# Stainless steel angle



## Richard S (24 Jan 2013)

Boy am I now glad we have a metal working board!!!

I need to build a shower seat to fit betwwen two walls and thought the best option would be a slatted iroko seat supported at each end on some stainless angle, I need 2 pieces of 3mm, 250 x 40 x 40, I have been quoted £50 inc polishing but this seems expensive to me. 

Am I being unrealistic? I'm a bit out of my depth when it comes to metal, can stainless be drilled with normal hss drill bits or will i need something special.

Any tips on a good place to shop for this?

Thanks in advance

Richard


----------



## Spindle (24 Jan 2013)

Hi

Stainless steel is difficult to drill without it work hardening and blunting / breaking your drill - in order to stop it work hardening you will need to drill slowly whilst applying considerable pressure and lubricant to prevent overheating. New good quality HSS drill bits and a drill press are your best bet.

Have you considered using aluminium angles? a lot easier to machine.

http://www.m-machine-metals.co.uk/mm/we ... angle.html

Regards Mick


----------



## AndyT (24 Jan 2013)

Could you not support it on a piece of iroko at each end?


----------



## Hitch (24 Jan 2013)

Its the polishing that will be the expensive bit. The outside of the angle is fairly easy to polish (dull polish/grain) and the inside a bit harder. 

Drilling it shouldn't be problem as long as you have some good quality drill bits...

PM heading your way....


----------



## CHJ (24 Jan 2013)

If you are set on SS try *Metals4U*, like all mail order postage might be a killer, have used them in the past to good effect but that was for big enough order to be free delivery.


----------



## marcros (24 Jan 2013)

and for polishing, have a look at my favourite polishing bits supplier www.thepolishingshop.co.uk 

once you start drilling the stuff, dont stop!


----------



## Graham Orm (24 Jan 2013)

CHJ":2ouhpl1m said:


> If you are set on SS try *Metals4U*, like all mail order postage might be a killer, have used them in the past to good effect but that was for big enough order to be free delivery.



That's a great site thanks for the link. :wink:


----------



## Richard S (24 Jan 2013)

Thank you for all the replies, there's a bit to get my teeth into here, I'll let you know how it works out
Cheers
Richard


----------



## Oryxdesign (24 Jan 2013)

Use a cobalt drill on SS


----------



## Lons (25 Jan 2013)

Take note of Marcus advice and don't stop drilling!

I fitted some s/h 3mm plate to the top of my metalwork bench and stopped halfway through a hole.
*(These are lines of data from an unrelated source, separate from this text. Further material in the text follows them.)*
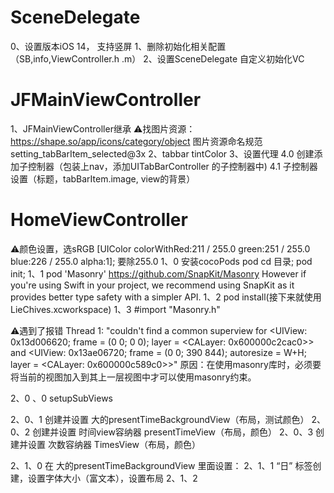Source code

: # SceneDelegate
0、设置版本iOS 14， 支持竖屏
1、删除初始化相关配置（SB,info,ViewController.h .m）
2、设置SceneDelegate 自定义初始化VC

# JFΜainViewController
1、JFΜainViewController继承
⚠️找图片资源：https://shape.so/app/icons/category/object 
图片资源命名规范 setting_tabBarItem_selected@3x
2、tabbar tintColor
3、设置代理
4.0 创建添加子控制器（包装上nav，添加UITabBarController 的子控制器中)
4.1 子控制器设置（标题，tabBarItem.image, view的背景）

# HomeViewController
⚠️颜色设置，选sRGB  [UIColor colorWithRed:211 / 255.0 green:251 / 255.0 blue:226 / 255.0 alpha:1]; 要除255.0
1、0 安装cocoPods pod cd 目录; pod init; 
1、1 pod 'Masonry'  https://github.com/SnapKit/Masonry
However if you're using Swift in your project, we recommend using SnapKit as it provides better type safety with a simpler API.
1、2 pod install(接下来就使用LieChives.xcworkspace)
1、3 #import "Masonry.h"

⚠️遇到了报错
Thread 1: "couldn't find a common superview for <UIView: 0x13d006620; frame = (0 0; 0 0); layer = <CALayer: 0x600000c2cac0>> and <UIView: 0x13ae06720; frame = (0 0; 390 844); autoresize = W+H; layer = <CALayer: 0x600000c589c0>>"
原因：在使用masonry库时，必须要将当前的视图加入到其上一层视图中才可以使用masonry约束。

2、0 、0 setupSubViews

2、0、1 创建并设置 大的presentTimeBackgroundView（布局，测试颜色）
2、0、2 创建并设置 时间view容纳器 presentTimeView（布局，颜色）
2、0、3 创建并设置 次数容纳器 TimesView（布局，颜色）

2、1、0 在 大的presentTimeBackgroundView 里面设置：
2、1、1 “日” 标签创建，设置字体大小（富文本），设置布局
2、1、2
Result instant snapped drill bit on start up  Can be drilled but be prepared to blunt a few bits.

Great polishing site btw Marcus, thanks for posting that.

Bob


----------



## Eric The Viking (5 Feb 2013)

Am I right in thinking Trefolex (otherwise my universal drilling 'solution') stains 'stainless' steel? I've a vague memory that it stains something, but can't remember what.

E.


----------